THE DATA section start

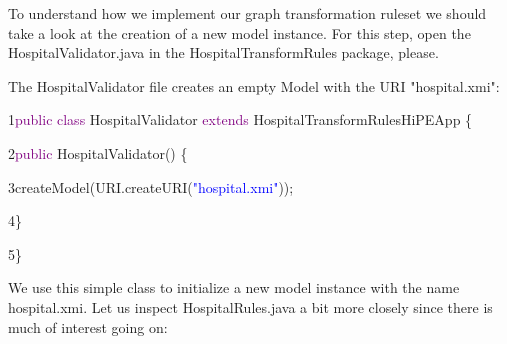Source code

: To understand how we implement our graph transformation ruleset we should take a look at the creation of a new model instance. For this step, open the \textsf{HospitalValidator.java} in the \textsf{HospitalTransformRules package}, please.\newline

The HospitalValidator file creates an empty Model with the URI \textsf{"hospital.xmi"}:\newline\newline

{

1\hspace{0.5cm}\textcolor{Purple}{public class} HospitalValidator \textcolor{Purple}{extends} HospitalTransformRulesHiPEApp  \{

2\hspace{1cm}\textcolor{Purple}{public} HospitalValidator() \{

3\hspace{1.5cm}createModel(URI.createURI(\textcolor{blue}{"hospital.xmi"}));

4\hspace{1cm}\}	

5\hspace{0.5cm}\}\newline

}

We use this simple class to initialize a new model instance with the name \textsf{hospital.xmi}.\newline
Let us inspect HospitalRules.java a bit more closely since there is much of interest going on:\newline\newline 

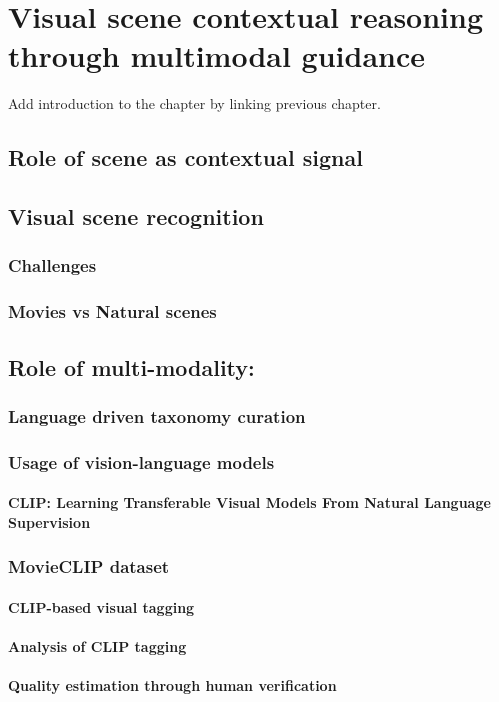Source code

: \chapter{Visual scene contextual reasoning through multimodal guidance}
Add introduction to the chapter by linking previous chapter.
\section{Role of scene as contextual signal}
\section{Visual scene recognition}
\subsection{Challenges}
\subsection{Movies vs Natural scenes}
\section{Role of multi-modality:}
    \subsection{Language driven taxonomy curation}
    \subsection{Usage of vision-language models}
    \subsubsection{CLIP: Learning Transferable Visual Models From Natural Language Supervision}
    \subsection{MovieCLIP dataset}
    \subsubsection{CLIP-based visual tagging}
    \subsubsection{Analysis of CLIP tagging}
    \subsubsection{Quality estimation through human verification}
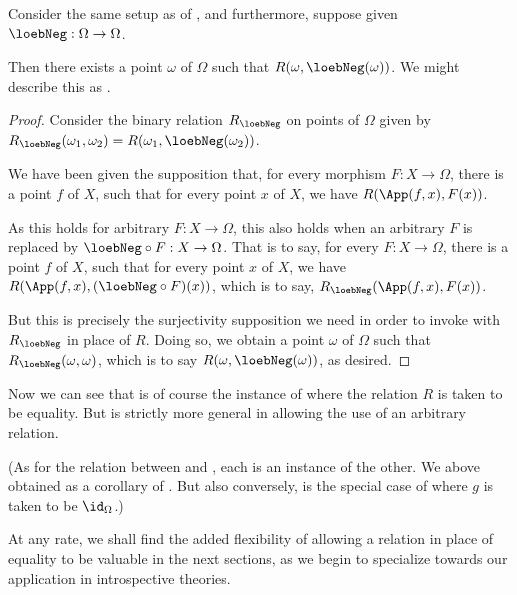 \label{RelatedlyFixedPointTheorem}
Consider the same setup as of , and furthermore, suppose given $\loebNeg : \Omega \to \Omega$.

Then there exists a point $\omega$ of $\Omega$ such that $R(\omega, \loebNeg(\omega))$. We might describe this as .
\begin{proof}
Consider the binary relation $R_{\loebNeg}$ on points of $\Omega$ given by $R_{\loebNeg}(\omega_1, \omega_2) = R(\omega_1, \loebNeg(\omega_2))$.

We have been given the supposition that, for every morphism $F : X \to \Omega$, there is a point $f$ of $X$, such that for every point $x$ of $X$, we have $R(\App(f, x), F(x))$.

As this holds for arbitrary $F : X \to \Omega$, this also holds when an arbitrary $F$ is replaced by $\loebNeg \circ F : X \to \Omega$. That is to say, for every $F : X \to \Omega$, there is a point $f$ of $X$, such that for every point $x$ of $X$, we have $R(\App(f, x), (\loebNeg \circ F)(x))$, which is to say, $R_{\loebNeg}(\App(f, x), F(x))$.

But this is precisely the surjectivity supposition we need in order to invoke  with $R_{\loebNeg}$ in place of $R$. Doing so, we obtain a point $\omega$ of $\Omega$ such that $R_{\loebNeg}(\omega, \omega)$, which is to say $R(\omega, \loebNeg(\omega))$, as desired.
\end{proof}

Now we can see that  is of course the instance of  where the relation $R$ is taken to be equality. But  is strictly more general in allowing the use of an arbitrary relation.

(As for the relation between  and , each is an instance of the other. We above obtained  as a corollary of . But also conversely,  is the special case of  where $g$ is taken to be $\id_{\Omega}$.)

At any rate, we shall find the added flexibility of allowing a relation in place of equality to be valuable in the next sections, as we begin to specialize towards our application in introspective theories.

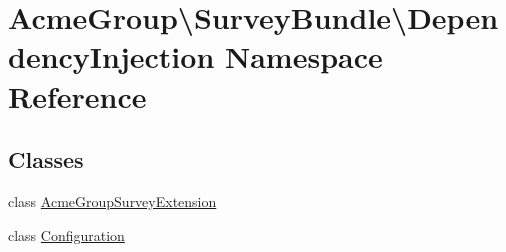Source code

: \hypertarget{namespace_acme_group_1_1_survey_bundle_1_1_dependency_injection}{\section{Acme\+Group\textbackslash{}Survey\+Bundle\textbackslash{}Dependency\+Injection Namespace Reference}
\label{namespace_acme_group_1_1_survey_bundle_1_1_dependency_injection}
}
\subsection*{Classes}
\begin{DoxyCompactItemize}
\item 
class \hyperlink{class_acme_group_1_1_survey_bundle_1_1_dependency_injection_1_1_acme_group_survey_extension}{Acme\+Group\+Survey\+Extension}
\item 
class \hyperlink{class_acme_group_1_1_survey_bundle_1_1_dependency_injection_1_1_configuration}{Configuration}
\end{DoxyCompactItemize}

THE DATA section end

Check each line of the entries above for the string "begin", and return those that contain it.

\begin{proof}
At any rate, we shall find the added flexibility of allowing a relation in place of equality to be valuable in the next sections, as we begin to specialize towards our application in introspective theories.
\begin{DoxyCompactItemize}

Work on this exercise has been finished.